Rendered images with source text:
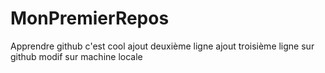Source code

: # MonPremierRepos
Apprendre github c'est cool 
ajout deuxième ligne
ajout troisième ligne sur github
modif sur machine locale

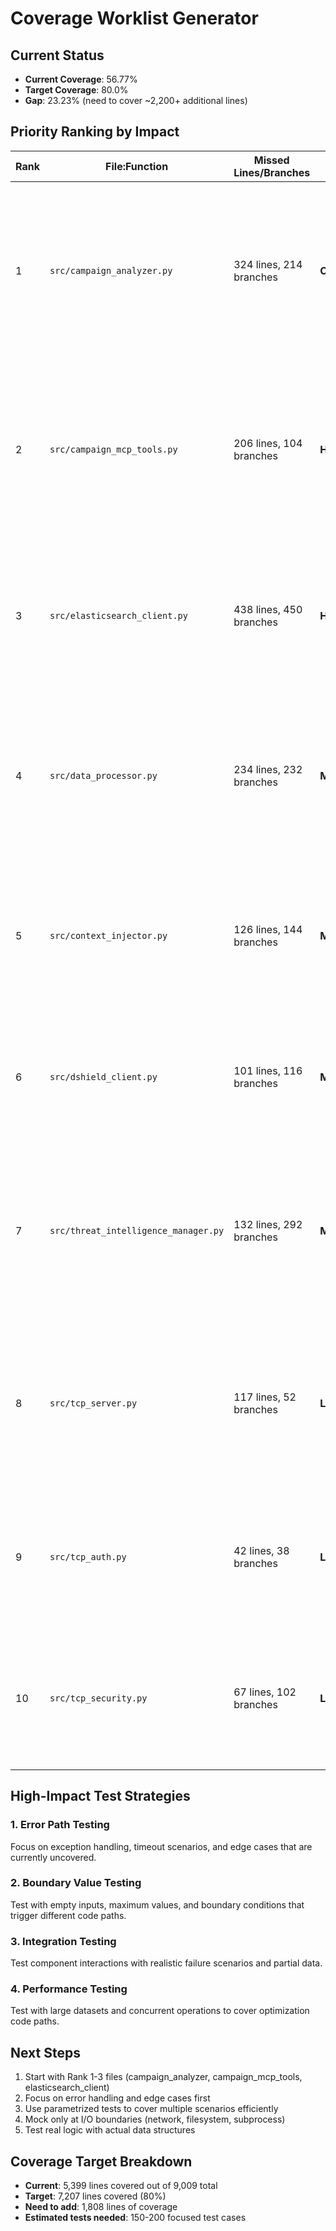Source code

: # Coverage Worklist Generator

## Current Status
- **Current Coverage**: 56.77%
- **Target Coverage**: 80.0%
- **Gap**: 23.23% (need to cover ~2,200+ additional lines)

## Priority Ranking by Impact

| Rank | File:Function | Missed Lines/Branches | Risk Class | Test Ideas |
|------|---------------|----------------------|------------|------------|
| 1 | `src/campaign_analyzer.py` | 324 lines, 214 branches | **CRITICAL** | • Test correlation edge cases (empty events, malformed data)<br>• Test IOC expansion with invalid inputs<br>• Test timeline building with timezone edge cases<br>• Test scoring algorithms with boundary values |
| 2 | `src/campaign_mcp_tools.py` | 206 lines, 104 branches | **HIGH** | • Test MCP tool parameter validation<br>• Test error handling for malformed requests<br>• Test tool execution with missing dependencies<br>• Test response formatting edge cases |
| 3 | `src/elasticsearch_client.py` | 438 lines, 450 branches | **HIGH** | • Test connection failure scenarios<br>• Test query timeout handling<br>• Test pagination edge cases (empty results, large datasets)<br>• Test circuit breaker functionality |
| 4 | `src/data_processor.py` | 234 lines, 232 branches | **MEDIUM** | • Test data validation with malformed inputs<br>• Test processing pipeline with empty datasets<br>• Test error recovery mechanisms<br>• Test memory management with large datasets |
| 5 | `src/context_injector.py` | 126 lines, 144 branches | **MEDIUM** | • Test context injection with missing data<br>• Tescot injection failure scenarios<br>• Test context validation edge cases<br>• Test performance with large context sets |
| 6 | `src/dshield_client.py` | 101 lines, 116 branches | **MEDIUM** | • Test API rate limiting scenarios<br>• Test network timeout handling<br>• Test cache invalidation edge cases<br>• Test authentication failure recovery |
| 7 | `src/threat_intelligence_manager.py` | 132 lines, 292 branches | **MEDIUM** | • Test intelligence gathering with API failures<br>• Test data enrichment edge cases<br>• Test cache management scenarios<br>• Test performance with large datasets |
| 8 | `src/tcp_server.py` | 117 lines, 52 branches | **LOW** | • Test server startup/shutdown edge cases<br>• Test connection handling with network issues<br>• Test message processing error scenarios<br>• Test resource cleanup on failures |
| 9 | `src/tcp_auth.py` | 42 lines, 38 branches | **LOW** | • Test authentication with expired keys<br>• Test session management edge cases<br>• Test permission validation scenarios<br>• Test cleanup of stale sessions |
| 10 | `src/tcp_security.py` | 67 lines, 102 branches | **LOW** | • Test security policy enforcement<br>• Test client blocking scenarios<br>• Test rate limiting edge cases<br>• Test security event handling |

## High-Impact Test Strategies

### 1. Error Path Testing
Focus on exception handling, timeout scenarios, and edge cases that are currently uncovered.

### 2. Boundary Value Testing
Test with empty inputs, maximum values, and boundary conditions that trigger different code paths.

### 3. Integration Testing
Test component interactions with realistic failure scenarios and partial data.

### 4. Performance Testing
Test with large datasets and concurrent operations to cover optimization code paths.

## Next Steps
1. Start with Rank 1-3 files (campaign_analyzer, campaign_mcp_tools, elasticsearch_client)
2. Focus on error handling and edge cases first
3. Use parametrized tests to cover multiple scenarios efficiently
4. Mock only at I/O boundaries (network, filesystem, subprocess)
5. Test real logic with actual data structures

## Coverage Target Breakdown
- **Current**: 5,399 lines covered out of 9,009 total
- **Target**: 7,207 lines covered (80%)
- **Need to add**: 1,808 lines of coverage
- **Estimated tests needed**: 150-200 focused test cases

__Activity__.
Write out exactly the lines above, from the very first through the line containing "boundary values |", both kept, with the pictures removed.

__Result below__.
Source code

: # MonPremierRepos
Apprendre github c'est cool 
ajout deuxième ligne
ajout troisième ligne sur github
modif sur machine locale

Source code

: # Coverage Worklist Generator

## Current Status
- **Current Coverage**: 56.77%
- **Target Coverage**: 80.0%
- **Gap**: 23.23% (need to cover ~2,200+ additional lines)

## Priority Ranking by Impact

| Rank | File:Function | Missed Lines/Branches | Risk Class | Test Ideas |
|------|---------------|----------------------|------------|------------|
| 1 | `src/campaign_analyzer.py` | 324 lines, 214 branches | **CRITICAL** | • Test correlation edge cases (empty events, malformed data)<br>• Test IOC expansion with invalid inputs<br>• Test timeline building with timezone edge cases<br>• Test scoring algorithms with boundary values |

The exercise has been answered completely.